Each line of the records below that holds "Create" should be copied out.
(GIVEN DATA begins)
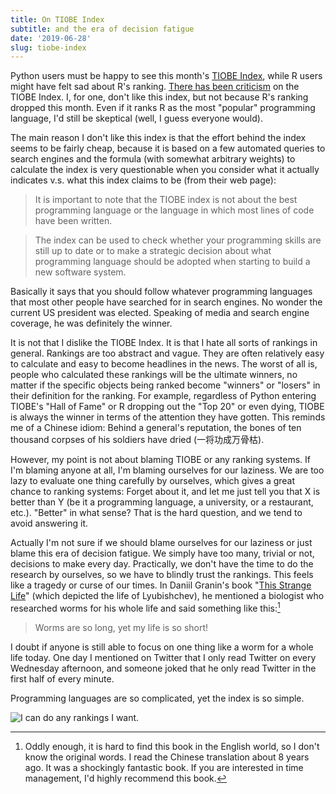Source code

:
 ```yaml
---
title: On TIOBE Index
subtitle: and the era of decision fatigue
date: '2019-06-28'
slug: tiobe-index
---
```


Python users must be happy to see this month's [TIOBE Index](https://www.tiobe.com/tiobe-index/), while R users might have felt sad about R's ranking. [There has been criticism](https://en.wikipedia.org/wiki/TIOBE_index) on the TIOBE Index. I, for one, don't like this index, but not because R's ranking dropped this month. Even if it ranks R as the most "popular" programming language, I'd still be skeptical (well, I guess everyone would).

The main reason I don't like this index is that the effort behind the index seems to be fairly cheap, because it is  based on a few automated queries to search engines and the formula (with somewhat arbitrary weights) to calculate the index is very questionable when you consider what it actually indicates v.s. what this index claims to be (from their web page):

> It is important to note that the TIOBE index is not about the best programming language or the language in which most lines of code have been written.

> The index can be used to check whether your programming skills are still up to date or to make a strategic decision about what programming language should be adopted when starting to build a new software system.

Basically it says that you should follow whatever programming languages that most other people have searched for in search engines. No wonder the current US president was elected. Speaking of media and search engine coverage, he was definitely the winner.

It is not that I dislike the TIOBE Index. It is that I hate all sorts of rankings in general. Rankings are too abstract and vague. They are often relatively easy to calculate and easy to become headlines in the news. The worst of all is, people who calculated these rankings will be the ultimate winners, no matter if the specific objects being ranked become "winners" or "losers" in their definition for the ranking. For example, regardless of Python entering TIOBE's "Hall of Fame" or R dropping out the "Top 20" or even dying, TIOBE is always the winner in terms of the attention they have gotten. This reminds me of a Chinese idiom: Behind a general's reputation, the bones of ten thousand corpses of his soldiers have dried (一将功成万骨枯).

However, my point is not about blaming TIOBE or any ranking systems. If I'm blaming anyone at all, I'm blaming ourselves for our laziness. We are too lazy to evaluate one thing carefully by ourselves, which gives a great chance to ranking systems: Forget about it, and let me just tell you that X is better than Y (be it a programming language, a university, or a restaurant, etc.). "Better" in what sense? That is the hard question, and we tend to avoid answering it.

Actually I'm not sure if we should blame ourselves for our laziness or just blame this era of decision fatigue. We simply have too many, trivial or not, decisions to make every day. Practically, we don't have the time to do the research by ourselves, so we have to blindly trust the rankings. This feels like a tragedy or curse of our times. In Daniil Granin's book "[This Strange Life](https://www.litmir.me/br/?b=226757&p=1)" (which depicted the life of Lyubishchev), he mentioned a biologist who researched worms for his whole life and said something like this:[^1]

> Worms are so long, yet my life is so short!

I doubt if anyone is still able to focus on one thing like a worm for a whole life today. One day I mentioned on Twitter that I only read Twitter on every Wednesday afternoon, and someone joked that he only read Twitter in the first half of every minute.

Programming languages are so complicated, yet the index is so simple.

![I can do any rankings I want.](https://slides.yihui.org/gif/have-permit.gif)

[^1]: Oddly enough, it is hard to find this book in the English world, so I don't know the original words. I read the Chinese translation about 8 years ago. It was a shockingly fantastic book. If you are interested in time management, I'd highly recommend this book.
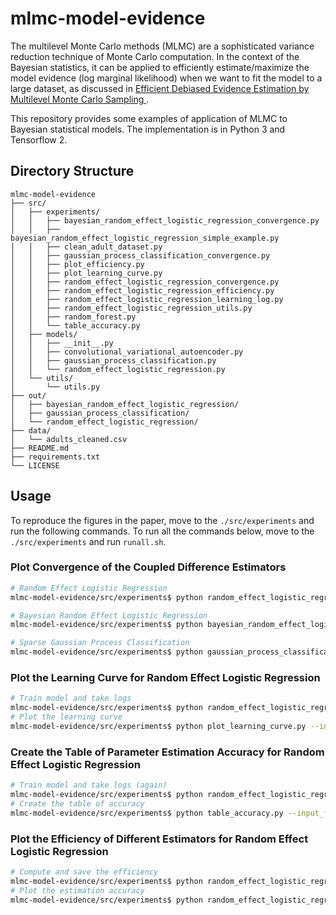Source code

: # mlmc-model-evidence

The multilevel Monte Carlo methods (MLMC) are a sophisticated variance reduction technique of Monte Carlo computation. In the context of the Bayesian statistics, it can be applied to efficiently estimate/maximize the model evidence (log marginal likelihood) when we want to fit the model to a large dataset, as discussed in [Efficient Debiased Evidence Estimation by Multilevel Monte Carlo Sampling
](https://arxiv.org/abs/2001.04676).

This repository provides some examples of application of MLMC to Bayesian statistical models. The implementation is in Python 3 and Tensorflow 2.

## Directory Structure

```
mlmc-model-evidence
├── src/
│   ├── experiments/
│   │   ├── bayesian_random_effect_logistic_regression_convergence.py
│   │   ├── bayesian_random_effect_logistic_regression_simple_example.py
│   │   ├── clean_adult_dataset.py
│   │   ├── gaussian_process_classification_convergence.py
│   │   ├── plot_efficiency.py
│   │   ├── plot_learning_curve.py
│   │   ├── random_effect_logistic_regression_convergence.py
│   │   ├── random_effect_logistic_regression_efficiency.py
│   │   ├── random_effect_logistic_regression_learning_log.py
│   │   ├── random_effect_logistic_regression_utils.py
│   │   ├── random_forest.py
│   │   └── table_accuracy.py
│   ├── models/
│   │   ├── __init__.py
│   │   ├── convolutional_variational_autoencoder.py
│   │   ├── gaussian_process_classification.py
│   │   └── random_effect_logistic_regression.py
│   └── utils/
│       └── utils.py
├── out/
│   ├── bayesian_random_effect_logistic_regression/
│   ├── gaussian_process_classification/
│   └── random_effect_logistic_regression/
├── data/
│   └── adults_cleaned.csv
├── README.md
├── requirements.txt
└── LICENSE
```



## Usage

To reproduce the figures in the paper, move to the `./src/experiments` and run the following commands. To run all the commands below, move to the `./src/experiments` and run `runall.sh`.

### Plot Convergence of the Coupled Difference Estimators

```bash
# Random Effect Logistic Regression
mlmc-model-evidence/src/experiments$ python random_effect_logistic_regression_convergence.py

# Bayesian Random Effect Logistic Regression
mlmc-model-evidence/src/experiments$ python bayesian_random_effect_logistic_regression_convergence.py

# Sparse Gaussian Process Classification
mlmc-model-evidence/src/experiments$ python gaussian_process_classification_convergence.py
```

### Plot the Learning Curve for Random Effect Logistic Regression

```bash
# Train model and take logs
mlmc-model-evidence/src/experiments$ python random_effect_logistic_regression_learning_log.py --output_file  ../../out/random_effect_logistic_regression/learning_log.csv
# Plot the learning curve
mlmc-model-evidence/src/experiments$ python plot_learning_curve.py --input_files ../../out/random_effect_logistic_regression/learning_log.csv --output_file  ../../out/random_effect_logistic_regression/learning_curve.pdf
```

### Create the Table of Parameter Estimation Accuracy for Random Effect Logistic Regression

```bash
# Train model and take logs (again)
mlmc-model-evidence/src/experiments$ python random_effect_logistic_regression_learning_log.py --output_file  ../../out/random_effect_logistic_regression/learning_log.csv
# Create the table of accuracy
mlmc-model-evidence/src/experiments$ python table_accuracy.py --input_files ../../out/random_effect_logistic_regression/learning_log.csv --output_file  ../../out/random_effect_logistic_regression/accuracy.csv
```

### Plot the Efficiency of Different Estimators for Random Effect Logistic Regression

```bash
# Compute and save the efficiency
mlmc-model-evidence/src/experiments$ python random_effect_logistic_regression_efficiency.py --output_file  ../../out/random_effect_logistic_regression/efficiency.csv
# Plot the estimation accuracy
mlmc-model-evidence/src/experiments$ python random_effect_logistic_regression_efficiency.py --input_files ../../out/random_effect_logistic_regression/efficiency.csv --output_file  ../../out/random_effect_logistic_regression/efficiency.pdf
```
(GIVEN DATA ends)
* [RESULT]:
### Create the Table of Parameter Estimation Accuracy for Random Effect Logistic Regression
# Create the table of accuracy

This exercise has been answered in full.